■ EXERCISE INSTRUCTIONS: Please say how many lines in the records below contain the word "false". Give only the number.
[[ RECORDED INFORMATION, beginning ]]
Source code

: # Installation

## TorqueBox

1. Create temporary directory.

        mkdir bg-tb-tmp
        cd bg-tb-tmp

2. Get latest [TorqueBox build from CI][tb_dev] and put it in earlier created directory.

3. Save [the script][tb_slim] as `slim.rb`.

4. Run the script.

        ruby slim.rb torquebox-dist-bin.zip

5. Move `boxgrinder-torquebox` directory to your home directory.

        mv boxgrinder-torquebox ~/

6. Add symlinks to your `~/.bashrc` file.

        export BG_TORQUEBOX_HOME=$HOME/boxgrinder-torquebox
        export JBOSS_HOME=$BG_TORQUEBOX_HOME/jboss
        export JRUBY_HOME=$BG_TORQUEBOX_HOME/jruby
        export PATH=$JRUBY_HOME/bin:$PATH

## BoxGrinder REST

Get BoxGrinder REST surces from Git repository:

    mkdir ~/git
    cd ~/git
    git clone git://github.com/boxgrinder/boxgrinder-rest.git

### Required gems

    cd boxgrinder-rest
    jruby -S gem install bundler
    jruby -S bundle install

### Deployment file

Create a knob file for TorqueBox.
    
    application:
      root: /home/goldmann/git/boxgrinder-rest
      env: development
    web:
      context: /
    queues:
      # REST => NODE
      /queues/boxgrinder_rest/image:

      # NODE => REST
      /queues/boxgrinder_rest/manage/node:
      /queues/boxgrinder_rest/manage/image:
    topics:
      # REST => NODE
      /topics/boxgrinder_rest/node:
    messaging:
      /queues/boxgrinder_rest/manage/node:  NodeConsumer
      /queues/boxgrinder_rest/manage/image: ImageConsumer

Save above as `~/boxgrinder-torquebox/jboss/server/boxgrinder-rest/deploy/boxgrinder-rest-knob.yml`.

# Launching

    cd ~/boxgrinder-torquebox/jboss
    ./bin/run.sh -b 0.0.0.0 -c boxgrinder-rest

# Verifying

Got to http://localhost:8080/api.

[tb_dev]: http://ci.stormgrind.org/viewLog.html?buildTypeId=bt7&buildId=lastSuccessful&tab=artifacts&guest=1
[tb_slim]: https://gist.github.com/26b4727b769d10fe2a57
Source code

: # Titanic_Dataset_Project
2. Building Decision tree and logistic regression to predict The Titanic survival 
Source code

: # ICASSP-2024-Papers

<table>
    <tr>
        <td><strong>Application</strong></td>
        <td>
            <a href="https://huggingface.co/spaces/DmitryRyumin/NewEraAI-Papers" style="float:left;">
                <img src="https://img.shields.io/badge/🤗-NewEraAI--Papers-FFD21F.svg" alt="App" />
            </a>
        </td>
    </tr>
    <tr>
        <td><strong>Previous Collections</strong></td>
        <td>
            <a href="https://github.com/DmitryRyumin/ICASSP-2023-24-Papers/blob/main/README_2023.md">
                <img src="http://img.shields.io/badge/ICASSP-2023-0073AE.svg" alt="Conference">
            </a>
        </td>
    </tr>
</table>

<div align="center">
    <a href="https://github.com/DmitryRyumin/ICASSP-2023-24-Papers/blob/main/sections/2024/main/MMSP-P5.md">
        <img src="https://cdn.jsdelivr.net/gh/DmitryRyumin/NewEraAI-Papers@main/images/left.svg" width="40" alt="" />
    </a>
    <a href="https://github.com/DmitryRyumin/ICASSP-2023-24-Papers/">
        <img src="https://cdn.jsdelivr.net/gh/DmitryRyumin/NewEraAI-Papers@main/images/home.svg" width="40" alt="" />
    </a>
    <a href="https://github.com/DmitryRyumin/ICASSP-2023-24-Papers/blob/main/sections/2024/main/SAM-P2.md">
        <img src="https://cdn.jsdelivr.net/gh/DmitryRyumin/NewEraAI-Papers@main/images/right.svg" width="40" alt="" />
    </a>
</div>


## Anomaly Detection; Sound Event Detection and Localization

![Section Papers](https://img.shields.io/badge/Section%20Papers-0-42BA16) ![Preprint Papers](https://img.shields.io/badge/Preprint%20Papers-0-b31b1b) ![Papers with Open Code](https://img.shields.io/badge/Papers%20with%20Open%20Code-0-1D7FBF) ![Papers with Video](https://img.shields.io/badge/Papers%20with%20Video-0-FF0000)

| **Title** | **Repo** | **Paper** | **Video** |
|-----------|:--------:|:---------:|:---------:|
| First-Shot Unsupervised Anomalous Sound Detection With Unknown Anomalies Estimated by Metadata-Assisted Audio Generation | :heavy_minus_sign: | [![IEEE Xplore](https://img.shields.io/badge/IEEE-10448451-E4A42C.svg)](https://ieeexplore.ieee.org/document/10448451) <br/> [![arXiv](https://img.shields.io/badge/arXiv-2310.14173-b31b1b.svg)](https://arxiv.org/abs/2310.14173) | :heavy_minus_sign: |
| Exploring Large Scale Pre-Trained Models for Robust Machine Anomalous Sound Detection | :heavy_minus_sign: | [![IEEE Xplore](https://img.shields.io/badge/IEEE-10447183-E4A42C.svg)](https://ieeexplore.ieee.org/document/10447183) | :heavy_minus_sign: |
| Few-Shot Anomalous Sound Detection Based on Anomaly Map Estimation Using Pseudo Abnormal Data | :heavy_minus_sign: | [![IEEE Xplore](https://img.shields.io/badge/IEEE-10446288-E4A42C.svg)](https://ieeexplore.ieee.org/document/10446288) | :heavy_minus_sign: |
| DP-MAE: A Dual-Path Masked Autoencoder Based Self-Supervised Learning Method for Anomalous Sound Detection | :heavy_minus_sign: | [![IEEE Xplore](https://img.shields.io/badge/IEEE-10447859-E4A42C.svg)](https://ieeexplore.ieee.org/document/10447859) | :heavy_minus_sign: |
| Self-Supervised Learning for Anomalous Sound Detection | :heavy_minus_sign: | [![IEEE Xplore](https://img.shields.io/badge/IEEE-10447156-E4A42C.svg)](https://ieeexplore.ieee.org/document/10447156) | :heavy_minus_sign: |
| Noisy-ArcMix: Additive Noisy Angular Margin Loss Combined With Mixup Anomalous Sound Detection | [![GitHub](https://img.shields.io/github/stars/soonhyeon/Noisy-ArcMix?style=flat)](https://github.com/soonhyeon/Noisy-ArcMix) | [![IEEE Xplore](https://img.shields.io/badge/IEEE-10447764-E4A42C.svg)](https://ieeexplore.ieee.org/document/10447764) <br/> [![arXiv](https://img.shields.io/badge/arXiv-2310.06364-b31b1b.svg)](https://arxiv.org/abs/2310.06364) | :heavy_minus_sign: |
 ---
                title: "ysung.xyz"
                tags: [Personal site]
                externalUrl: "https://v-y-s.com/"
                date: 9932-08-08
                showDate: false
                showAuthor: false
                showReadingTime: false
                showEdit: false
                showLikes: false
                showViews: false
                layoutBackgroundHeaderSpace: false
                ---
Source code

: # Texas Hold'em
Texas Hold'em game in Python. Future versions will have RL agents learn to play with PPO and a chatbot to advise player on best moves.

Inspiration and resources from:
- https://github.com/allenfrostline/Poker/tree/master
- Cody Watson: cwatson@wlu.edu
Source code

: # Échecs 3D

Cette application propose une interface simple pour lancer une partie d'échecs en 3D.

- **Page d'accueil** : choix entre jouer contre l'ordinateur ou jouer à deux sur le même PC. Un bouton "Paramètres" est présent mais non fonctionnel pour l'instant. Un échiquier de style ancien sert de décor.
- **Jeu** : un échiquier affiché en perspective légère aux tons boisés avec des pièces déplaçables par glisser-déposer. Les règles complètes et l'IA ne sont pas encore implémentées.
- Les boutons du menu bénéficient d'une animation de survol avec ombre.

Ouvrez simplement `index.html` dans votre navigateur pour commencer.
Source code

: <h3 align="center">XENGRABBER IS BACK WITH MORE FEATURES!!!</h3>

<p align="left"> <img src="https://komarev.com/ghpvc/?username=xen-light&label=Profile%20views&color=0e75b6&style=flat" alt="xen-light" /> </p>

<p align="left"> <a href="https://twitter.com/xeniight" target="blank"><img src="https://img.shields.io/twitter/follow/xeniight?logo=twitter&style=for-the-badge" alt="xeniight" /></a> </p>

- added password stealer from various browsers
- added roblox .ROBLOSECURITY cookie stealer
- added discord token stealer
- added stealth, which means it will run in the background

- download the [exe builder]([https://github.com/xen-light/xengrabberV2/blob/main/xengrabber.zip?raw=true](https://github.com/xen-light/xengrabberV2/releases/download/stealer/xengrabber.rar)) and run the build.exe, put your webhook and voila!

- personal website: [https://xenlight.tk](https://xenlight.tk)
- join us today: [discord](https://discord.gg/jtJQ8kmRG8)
[[ RECORDED INFORMATION, end ]]
■ ANSWER BOX: 7